Written By: - Date published: 1:30 pm, April 25th, 2012 - 14 comments
Categories: business, health, housing, public services, science, Steven Joyce, tenants' rights, workers' rights - Tags:

So Steven Joyce’s personal fiefdom is confirmed; his Super-Ministry will come into being on July 1.

Many will not see how Economic Development, Science and Innovation, Building and Housing, and Labour are an obvious combination.  Or any combination.  As David Cunliffe puts it:

[It’s] a bit like combining a butcher’s shop, a toy shop, a candy store and a childcare centre. It may sound great to an accountant but there are likely to be serious practical difficulties in the real world.

It’s meant to be a “business-facing” ministry – designed to help business.  Quite how the Department of Labour fits in with its responsibilities for upholding employment law and health and safety is concerning at best.

Indeed there’s a real worry about how any non-“business-facing” tasks will fare in the new ministry.  We need more “blue-sky” research science done, but that is typically ignored by business as too risky – as Science has been dropped from the new ministry’s name, how much can we expect from government now either?

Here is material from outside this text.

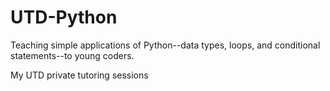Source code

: # UTD-Python
Teaching simple applications of Python--data types, loops, and conditional statements--to young coders.

My UTD private tutoring sessions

Building and Housing?  Our current housing stock is one of our country’s most pressing concerns, both in quality and quantity.  We need 10,000 houses now in Christchurch, but Auckland also needs about 10,000 more built per year as well to cope with its expansion.  And then there’s the quality – far too many children are dying from our unhealthy homes.  Is a “business-facing” department going to be concerned with health concerns?  With providing the housing warrant-of-fitness our tenants need?  Or with providing a bottom line for Fletchers and landlords?

But of course – as with most things this government does – this is primarily a cost-cutting exercise.  Better public services?  No – cheaper by the dozen.

Estimates vary from 140 job losses to hundreds, but it’s clear this is about quantity, not quality.  Policy jobs are the first to go – although I guess as with many cuts we’ll have to see how many come back in contractor guise.  But the cut back of policy work on Housing and Science and Innovation – two areas we need some serious ideas for improvement – should worry us all.

At least we won’t have to worry about any Ministers losing their jobs, despite their loss of Departments.

But shuffling the cards in reality is unlikely to create any real cost-efficiencies.  It’s more likely to just create a “business-facing” hydra, pulling in conflicting directions and making a mess of its conflicting responsibilities.

Once we’ve wasted 2 years and millions of dollars bringing it up to speed that is.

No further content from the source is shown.